Dans le pays de L’Aigle, la canicule brûle les récoltes et met les élevages à rude épreuve

05/07/2026
0
Les dégâts de la canicule dans l’Orne sont intenses / DR

Le pays de L’Aigle fait face à un épisode caniculaire intense qui fragilise l’ensemble du secteur agricole, selon les informations rapportées par Le Réveil Normand. Entre des moissons prématurées imposées par l’assèchement des grains et le stress thermique subi par des animaux privés de pâturage, les exploitants de l’Orne sont contraints de s’adapter dans l’urgence pour limiter des pertes économiques et agronomiques qui s’annoncent lourdes.
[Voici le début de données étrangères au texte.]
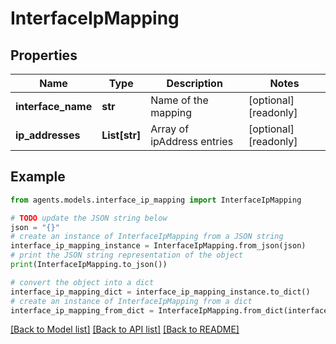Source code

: # InterfaceIpMapping


## Properties

Name | Type | Description | Notes
------------ | ------------- | ------------- | -------------
**interface_name** | **str** | Name of the mapping | [optional] [readonly] 
**ip_addresses** | **List[str]** | Array of ipAddress entries | [optional] [readonly] 

## Example

```python
from agents.models.interface_ip_mapping import InterfaceIpMapping

# TODO update the JSON string below
json = "{}"
# create an instance of InterfaceIpMapping from a JSON string
interface_ip_mapping_instance = InterfaceIpMapping.from_json(json)
# print the JSON string representation of the object
print(InterfaceIpMapping.to_json())

# convert the object into a dict
interface_ip_mapping_dict = interface_ip_mapping_instance.to_dict()
# create an instance of InterfaceIpMapping from a dict
interface_ip_mapping_from_dict = InterfaceIpMapping.from_dict(interface_ip_mapping_dict)
```
[[Back to Model list]](../README.md#documentation-for-models) [[Back to API list]](../README.md#documentation-for-api-endpoints) [[Back to README]](../README.md)


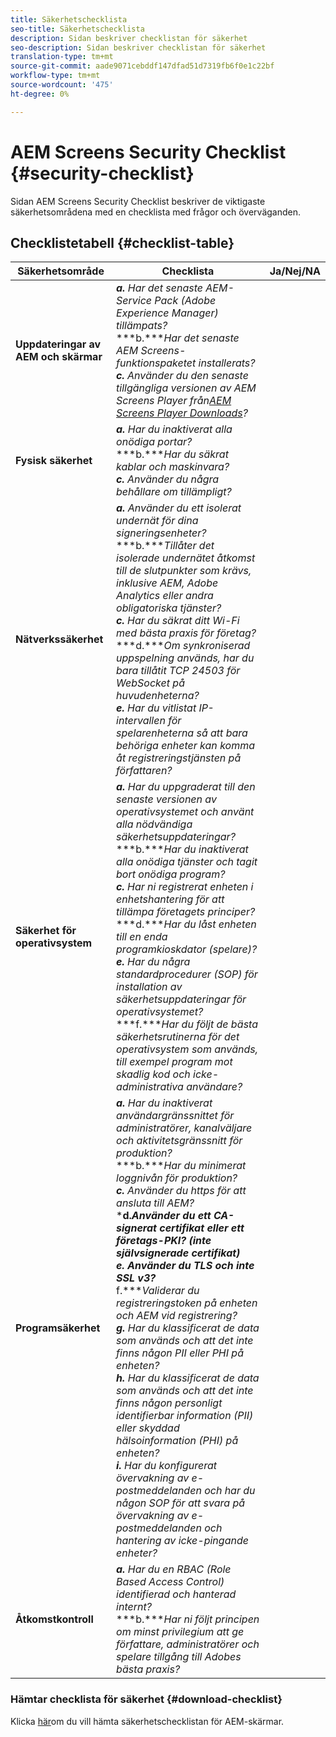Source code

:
 ```yaml
---
title: Säkerhetschecklista
seo-title: Säkerhetschecklista
description: Sidan beskriver checklistan för säkerhet
seo-description: Sidan beskriver checklistan för säkerhet
translation-type: tm+mt
source-git-commit: aade9071cebddf147dfad51d7319fb6f0e1c22bf
workflow-type: tm+mt
source-wordcount: '475'
ht-degree: 0%

---
```



# AEM Screens Security Checklist  {#security-checklist}

Sidan AEM Screens Security Checklist beskriver de viktigaste säkerhetsområdena med en checklista med frågor och överväganden.

## Checklistetabell {#checklist-table}

| **Säkerhetsområde** | **Checklista** | **Ja/Nej/NA** |
|---|---|---|
| **Uppdateringar av AEM och skärmar** | ***a.*** *Har det senaste AEM-Service Pack (Adobe Experience Manager) tillämpats?* <br>***b.****Har det senaste AEM Screens-funktionspaketet installerats?*<br>***c.*** *Använder du den senaste tillgängliga versionen av AEM Screens Player från[AEM Screens Player Downloads](https://download.macromedia.com/screens/)?* |
| **Fysisk säkerhet** | ***a.*** *Har du inaktiverat alla onödiga portar?* <br>***b.****Har du säkrat kablar och maskinvara?*<br>***c.*** *Använder du några behållare om tillämpligt?* |
| **Nätverkssäkerhet** | ***a.*** *Använder du ett isolerat undernät för dina signeringsenheter?* <br>***b.****Tillåter det isolerade undernätet åtkomst till de slutpunkter som krävs, inklusive AEM, Adobe Analytics eller andra obligatoriska tjänster?*<br>***c.*** *Har du säkrat ditt Wi-Fi med bästa praxis för företag?* <br>***d.****Om synkroniserad uppspelning används, har du bara tillåtit TCP 24503 för WebSocket på huvudenheterna?*<br>***e.*** *Har du vitlistat IP-intervallen för spelarenheterna så att bara behöriga enheter kan komma åt registreringstjänsten på författaren?* |
| **Säkerhet för operativsystem** | ***a.*** *Har du uppgraderat till den senaste versionen av operativsystemet och använt alla nödvändiga säkerhetsuppdateringar?* <br>***b.****Har du inaktiverat alla onödiga tjänster och tagit bort onödiga program?*<br>***c.*** *Har ni registrerat enheten i enhetshantering för att tillämpa företagets principer?* <br>***d.****Har du låst enheten till en enda programkioskdator (spelare)?*<br>***e.*** *Har du några standardprocedurer (SOP) för installation av säkerhetsuppdateringar för operativsystemet?*<br>***f.****Har du följt de bästa säkerhetsrutinerna för det operativsystem som används, till exempel program mot skadlig kod och icke-administrativa användare?* |
| **Programsäkerhet** | ***a.*** *Har du inaktiverat användargränssnittet för administratörer, kanalväljare och aktivitetsgränssnitt för produktion?* <br>***b.****Har du minimerat loggnivån för produktion?*<br>***c.*** *Använder du https för att ansluta till AEM?* <br>***d.****Använder du ett CA-signerat certifikat eller ett företags-PKI? (inte självsignerade certifikat)*<br>***e.**** Använder du TLS och inte SSL v3?*<br>*** f.****Validerar du registreringstoken på enheten och AEM vid registrering?*<br> ***g.*** *Har du klassificerat de data som används och att det inte finns någon PII eller PHI på enheten?*<br> ***h.*** *Har du klassificerat de data som används och att det inte finns någon personligt identifierbar information (PII) eller skyddad hälsoinformation (PHI) på enheten?*<br> ***i.*** *Har du konfigurerat övervakning av e-postmeddelanden och har du någon SOP för att svara på övervakning av e-postmeddelanden och hantering av icke-pingande enheter?* |
| **Åtkomstkontroll** | ***a.*** *Har du en RBAC (Role Based Access Control) identifierad och hanterad internt?* <br>***b.****Har ni följt principen om minst privilegium att ge författare, administratörer och spelare tillgång till Adobes bästa praxis?* |

### Hämtar checklista för säkerhet {#download-checklist}

Klicka [här](/help/user-guide/assets/Screens-Security-Checklist.pdf)om du vill hämta säkerhetschecklistan för AEM-skärmar.



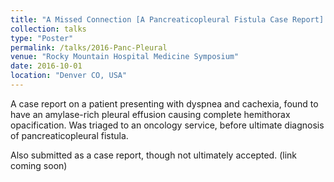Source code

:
 ```yaml
---
title: "A Missed Connection [A Pancreaticopleural Fistula Case Report]. Locke B, Scott S, Zehnder N, McFarland C."
collection: talks
type: "Poster"
permalink: /talks/2016-Panc-Pleural
venue: "Rocky Mountain Hospital Medicine Symposium"
date: 2016-10-01
location: "Denver CO, USA"
---
```


A case report on a patient presenting with dyspnea and cachexia, found to have an amylase-rich pleural effusion causing complete hemithorax opacification. Was triaged to an oncology service, before ultimate diagnosis of pancreaticopleural fistula.

Also submitted as a case report, though not ultimately accepted.
(link coming soon)
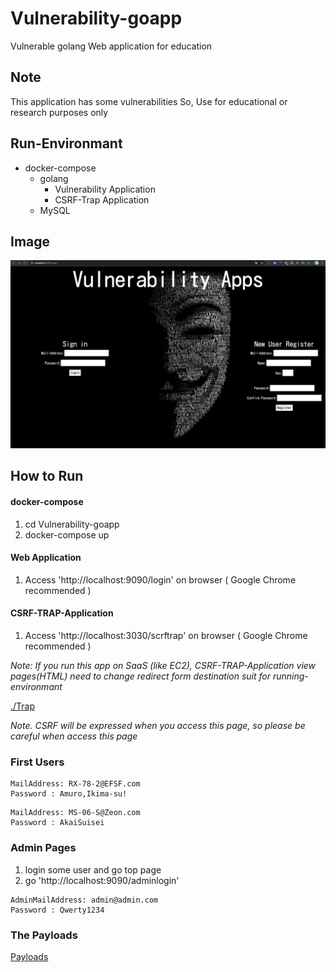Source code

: # Vulnerability-goapp
Vulnerable golang Web application for education

## Note
This application has some vulnerabilities
So, Use for educational or research purposes only 

## Run-Environmant

- docker-compose
  - golang
    - Vulnerability Application
    - CSRF-Trap Application
  - MySQL

## Image

![Image](img/loginPage.png)

## How to Run

#### docker-compose
1. cd Vulnerability-goapp
2. docker-compose up

#### Web Application
1. Access 'http://localhost:9090/login' on browser ( Google Chrome recommended )


#### CSRF-TRAP-Application
1. Access 'http://localhost:3030/scrftrap' on browser ( Google Chrome recommended )

*Note: If you run this app on SaaS (like EC2), CSRF-TRAP-Application view pages(HTML) need to change redirect form destination suit for running-environmant*

[./Trap](https://github.com/Hardw01f/Vulnerability-goapp/tree/docs/ModifyReadme/Trap)

*Note. CSRF will be expressed when you access this page, so please be careful when access this page*

### First Users

```
MailAddress: RX-78-2@EFSF.com
Password : Amuro,Ikima-su!
```

```
MailAddress: MS-06-S@Zeon.com
Password : AkaiSuisei
```

### Admin Pages

1. login some user and go top page
2. go 'http://localhost:9090/adminlogin'

```
AdminMailAddress: admin@admin.com
Password : Qwerty1234
``` 

### The Payloads

[Payloads](https://github.com/Hardw01f/Vulnerability-goapp/blob/docs/ModifyReadme/Payloads.md)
Des moissons précoces et un manque à gagner pour les céréaliers
Les températures exceptionnelles, supérieures de quinze degrés aux normales saisonnières, ont profondément bouleversé le cycle de maturation des céréales. Après un mois de mai particulièrement pluvieux, la chaleur écrasante a asséché le blé sur pied, contraignant les agriculteurs à lancer les moissons avec près de dix jours d’avance pour espérer les terminer à la mi-juillet, date habituelle de leur commencement. Cette accélération brutale donne des grains beaucoup plus petits et légers qu’à l’accoutumée. Puisque le cours du blé est fixé au poids, les céréaliers français se préparent à une baisse de revenus notable, d’autant que la concurrence internationale reste vive sur un marché mondial dont les autres acteurs sont épargnés par cet épisode météorologique concentré sur l’ouest de l’Europe.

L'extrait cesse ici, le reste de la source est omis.